-- Activity --
Read through the entries below and return each line with the word "that".

-- The records --
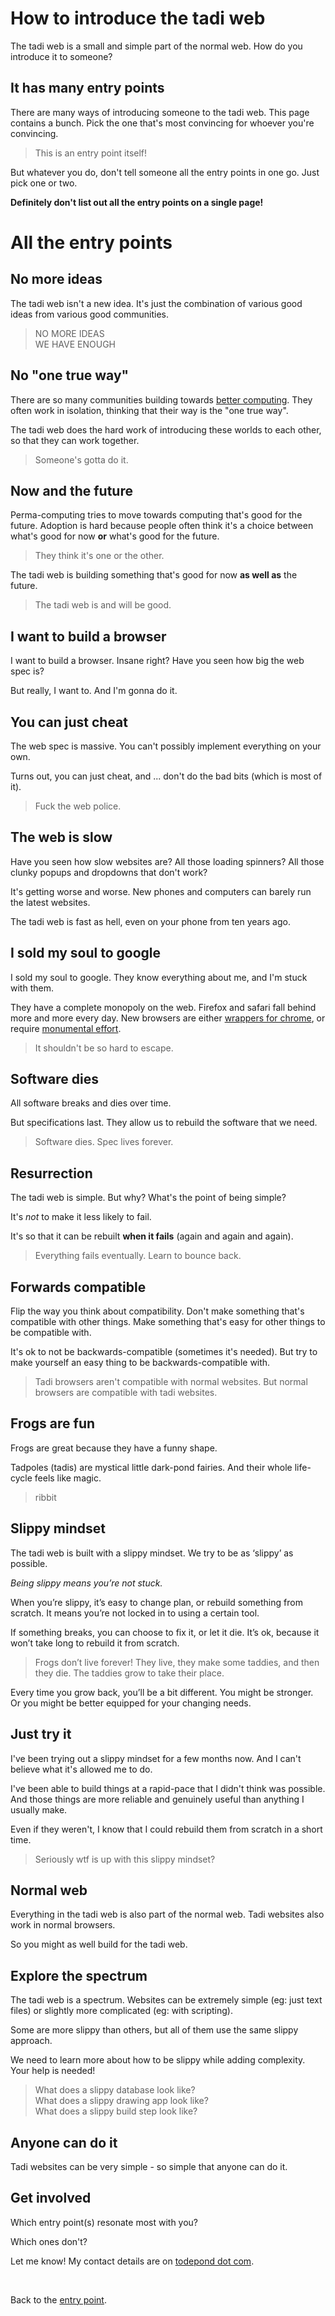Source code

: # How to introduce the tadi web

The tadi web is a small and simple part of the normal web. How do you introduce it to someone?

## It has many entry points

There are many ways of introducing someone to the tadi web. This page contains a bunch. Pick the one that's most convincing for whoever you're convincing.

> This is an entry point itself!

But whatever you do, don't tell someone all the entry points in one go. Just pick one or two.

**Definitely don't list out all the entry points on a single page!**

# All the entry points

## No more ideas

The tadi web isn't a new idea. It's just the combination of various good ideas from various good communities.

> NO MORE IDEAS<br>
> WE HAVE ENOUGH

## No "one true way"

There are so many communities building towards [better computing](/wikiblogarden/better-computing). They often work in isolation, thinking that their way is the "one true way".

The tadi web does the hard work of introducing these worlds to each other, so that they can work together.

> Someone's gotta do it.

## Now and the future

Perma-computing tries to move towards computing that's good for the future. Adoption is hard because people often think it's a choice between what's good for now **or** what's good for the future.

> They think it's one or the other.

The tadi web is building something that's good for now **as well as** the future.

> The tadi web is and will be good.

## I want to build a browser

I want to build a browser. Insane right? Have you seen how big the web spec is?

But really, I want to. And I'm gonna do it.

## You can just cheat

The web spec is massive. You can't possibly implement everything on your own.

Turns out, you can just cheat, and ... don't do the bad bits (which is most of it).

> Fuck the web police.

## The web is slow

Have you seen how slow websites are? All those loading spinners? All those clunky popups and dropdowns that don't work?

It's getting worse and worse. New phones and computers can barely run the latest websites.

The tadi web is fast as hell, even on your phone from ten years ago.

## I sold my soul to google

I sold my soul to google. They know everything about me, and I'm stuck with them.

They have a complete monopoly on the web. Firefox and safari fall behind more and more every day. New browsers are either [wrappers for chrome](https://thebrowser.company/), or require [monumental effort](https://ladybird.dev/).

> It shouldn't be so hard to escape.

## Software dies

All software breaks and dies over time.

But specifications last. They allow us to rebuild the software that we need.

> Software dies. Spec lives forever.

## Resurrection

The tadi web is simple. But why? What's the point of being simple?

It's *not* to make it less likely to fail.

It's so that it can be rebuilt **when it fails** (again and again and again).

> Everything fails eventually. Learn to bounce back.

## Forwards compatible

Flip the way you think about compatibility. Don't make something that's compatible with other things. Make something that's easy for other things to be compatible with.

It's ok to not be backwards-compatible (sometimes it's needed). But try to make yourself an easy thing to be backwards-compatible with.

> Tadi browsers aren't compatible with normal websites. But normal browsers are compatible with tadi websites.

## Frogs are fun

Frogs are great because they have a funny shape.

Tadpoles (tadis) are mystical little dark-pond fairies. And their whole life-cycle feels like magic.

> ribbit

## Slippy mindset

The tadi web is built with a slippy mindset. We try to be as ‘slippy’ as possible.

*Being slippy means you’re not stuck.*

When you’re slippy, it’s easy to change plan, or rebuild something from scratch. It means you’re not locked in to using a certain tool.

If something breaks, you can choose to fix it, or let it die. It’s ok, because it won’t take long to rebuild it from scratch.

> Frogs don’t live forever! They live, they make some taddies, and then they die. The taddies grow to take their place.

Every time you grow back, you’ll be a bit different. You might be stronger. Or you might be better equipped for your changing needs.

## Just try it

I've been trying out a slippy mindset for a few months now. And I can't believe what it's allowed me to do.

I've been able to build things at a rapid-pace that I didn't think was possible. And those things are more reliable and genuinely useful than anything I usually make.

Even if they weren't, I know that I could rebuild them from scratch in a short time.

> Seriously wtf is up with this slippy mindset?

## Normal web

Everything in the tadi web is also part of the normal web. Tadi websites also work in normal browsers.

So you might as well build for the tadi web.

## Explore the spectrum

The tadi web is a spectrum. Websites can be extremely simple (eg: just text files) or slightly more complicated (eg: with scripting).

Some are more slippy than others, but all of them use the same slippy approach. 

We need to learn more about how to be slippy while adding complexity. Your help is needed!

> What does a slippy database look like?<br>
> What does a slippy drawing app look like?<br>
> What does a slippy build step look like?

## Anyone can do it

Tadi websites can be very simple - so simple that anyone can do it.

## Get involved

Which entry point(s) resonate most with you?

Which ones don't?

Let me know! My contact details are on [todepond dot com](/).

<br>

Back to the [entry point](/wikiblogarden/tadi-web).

-- Your response --
There are many ways of introducing someone to the tadi web. This page contains a bunch. Pick the one that's most convincing for whoever you're convincing.
There are so many communities building towards [better computing](/wikiblogarden/better-computing). They often work in isolation, thinking that their way is the "one true way".
The tadi web does the hard work of introducing these worlds to each other, so that they can work together.
Perma-computing tries to move towards computing that's good for the future. Adoption is hard because people often think it's a choice between what's good for now **or** what's good for the future.
The tadi web is building something that's good for now **as well as** the future.
Have you seen how slow websites are? All those loading spinners? All those clunky popups and dropdowns that don't work?
But specifications last. They allow us to rebuild the software that we need.
It's so that it can be rebuilt **when it fails** (again and again and again).
Flip the way you think about compatibility. Don't make something that's compatible with other things. Make something that's easy for other things to be compatible with.
I've been able to build things at a rapid-pace that I didn't think was possible. And those things are more reliable and genuinely useful than anything I usually make.
Even if they weren't, I know that I could rebuild them from scratch in a short time.
Tadi websites can be very simple - so simple that anyone can do it.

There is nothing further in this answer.